*TO DO:*
When a line in the entries below contains the word "netty", copy that line.

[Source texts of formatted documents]
==*==

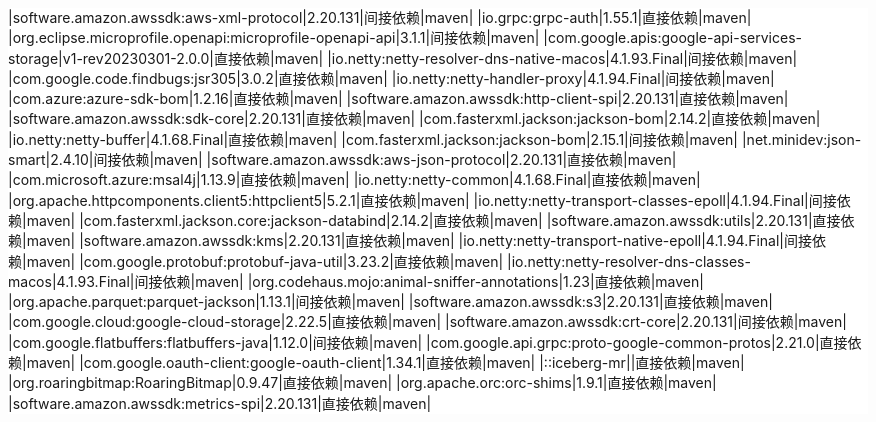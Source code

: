 |software.amazon.awssdk:aws-xml-protocol|2.20.131|间接依赖|maven|
|io.grpc:grpc-auth|1.55.1|直接依赖|maven|
|org.eclipse.microprofile.openapi:microprofile-openapi-api|3.1.1|间接依赖|maven|
|com.google.apis:google-api-services-storage|v1-rev20230301-2.0.0|直接依赖|maven|
|io.netty:netty-resolver-dns-native-macos|4.1.93.Final|间接依赖|maven|
|com.google.code.findbugs:jsr305|3.0.2|直接依赖|maven|
|io.netty:netty-handler-proxy|4.1.94.Final|间接依赖|maven|
|com.azure:azure-sdk-bom|1.2.16|直接依赖|maven|
|software.amazon.awssdk:http-client-spi|2.20.131|直接依赖|maven|
|software.amazon.awssdk:sdk-core|2.20.131|直接依赖|maven|
|com.fasterxml.jackson:jackson-bom|2.14.2|直接依赖|maven|
|io.netty:netty-buffer|4.1.68.Final|直接依赖|maven|
|com.fasterxml.jackson:jackson-bom|2.15.1|间接依赖|maven|
|net.minidev:json-smart|2.4.10|间接依赖|maven|
|software.amazon.awssdk:aws-json-protocol|2.20.131|直接依赖|maven|
|com.microsoft.azure:msal4j|1.13.9|直接依赖|maven|
|io.netty:netty-common|4.1.68.Final|直接依赖|maven|
|org.apache.httpcomponents.client5:httpclient5|5.2.1|直接依赖|maven|
|io.netty:netty-transport-classes-epoll|4.1.94.Final|间接依赖|maven|
|com.fasterxml.jackson.core:jackson-databind|2.14.2|直接依赖|maven|
|software.amazon.awssdk:utils|2.20.131|直接依赖|maven|
|software.amazon.awssdk:kms|2.20.131|直接依赖|maven|
|io.netty:netty-transport-native-epoll|4.1.94.Final|间接依赖|maven|
|com.google.protobuf:protobuf-java-util|3.23.2|直接依赖|maven|
|io.netty:netty-resolver-dns-classes-macos|4.1.93.Final|间接依赖|maven|
|org.codehaus.mojo:animal-sniffer-annotations|1.23|直接依赖|maven|
|org.apache.parquet:parquet-jackson|1.13.1|间接依赖|maven|
|software.amazon.awssdk:s3|2.20.131|直接依赖|maven|
|com.google.cloud:google-cloud-storage|2.22.5|直接依赖|maven|
|software.amazon.awssdk:crt-core|2.20.131|间接依赖|maven|
|com.google.flatbuffers:flatbuffers-java|1.12.0|间接依赖|maven|
|com.google.api.grpc:proto-google-common-protos|2.21.0|直接依赖|maven|
|com.google.oauth-client:google-oauth-client|1.34.1|直接依赖|maven|
|::iceberg-mr||直接依赖|maven|
|org.roaringbitmap:RoaringBitmap|0.9.47|直接依赖|maven|
|org.apache.orc:orc-shims|1.9.1|直接依赖|maven|
|software.amazon.awssdk:metrics-spi|2.20.131|直接依赖|maven|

==*==

*RESPONSE TO THE EXERCISE:*
|io.netty:netty-resolver-dns-native-macos|4.1.93.Final|间接依赖|maven|
|io.netty:netty-handler-proxy|4.1.94.Final|间接依赖|maven|
|io.netty:netty-buffer|4.1.68.Final|直接依赖|maven|
|io.netty:netty-common|4.1.68.Final|直接依赖|maven|
|io.netty:netty-transport-classes-epoll|4.1.94.Final|间接依赖|maven|
|io.netty:netty-transport-native-epoll|4.1.94.Final|间接依赖|maven|
|io.netty:netty-resolver-dns-classes-macos|4.1.93.Final|间接依赖|maven|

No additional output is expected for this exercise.